Records from a collection
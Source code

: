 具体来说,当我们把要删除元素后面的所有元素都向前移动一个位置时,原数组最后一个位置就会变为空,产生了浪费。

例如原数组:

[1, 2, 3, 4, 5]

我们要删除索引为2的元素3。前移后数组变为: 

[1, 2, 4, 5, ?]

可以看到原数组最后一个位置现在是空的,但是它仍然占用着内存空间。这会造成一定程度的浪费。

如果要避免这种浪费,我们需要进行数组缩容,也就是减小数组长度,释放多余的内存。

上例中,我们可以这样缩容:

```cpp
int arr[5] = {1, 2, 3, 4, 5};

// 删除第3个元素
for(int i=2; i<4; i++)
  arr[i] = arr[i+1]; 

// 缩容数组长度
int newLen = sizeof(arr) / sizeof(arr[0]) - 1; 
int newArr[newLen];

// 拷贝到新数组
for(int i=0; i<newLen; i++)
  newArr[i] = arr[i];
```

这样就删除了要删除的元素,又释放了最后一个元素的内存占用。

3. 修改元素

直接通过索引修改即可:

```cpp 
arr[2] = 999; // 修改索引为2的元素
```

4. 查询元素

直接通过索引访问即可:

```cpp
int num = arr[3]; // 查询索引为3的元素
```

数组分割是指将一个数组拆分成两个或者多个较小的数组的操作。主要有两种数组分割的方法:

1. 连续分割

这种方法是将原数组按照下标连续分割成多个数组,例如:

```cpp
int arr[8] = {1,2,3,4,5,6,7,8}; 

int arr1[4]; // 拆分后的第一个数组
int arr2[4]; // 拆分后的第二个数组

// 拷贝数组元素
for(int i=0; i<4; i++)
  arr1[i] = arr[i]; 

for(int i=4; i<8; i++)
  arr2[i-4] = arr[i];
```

## Your assignment
Across all the records above, find each line with "newLen" in it and copy it.

## Output below
int newLen = sizeof(arr) / sizeof(arr[0]) - 1; 
int newArr[newLen];
for(int i=0; i<newLen; i++)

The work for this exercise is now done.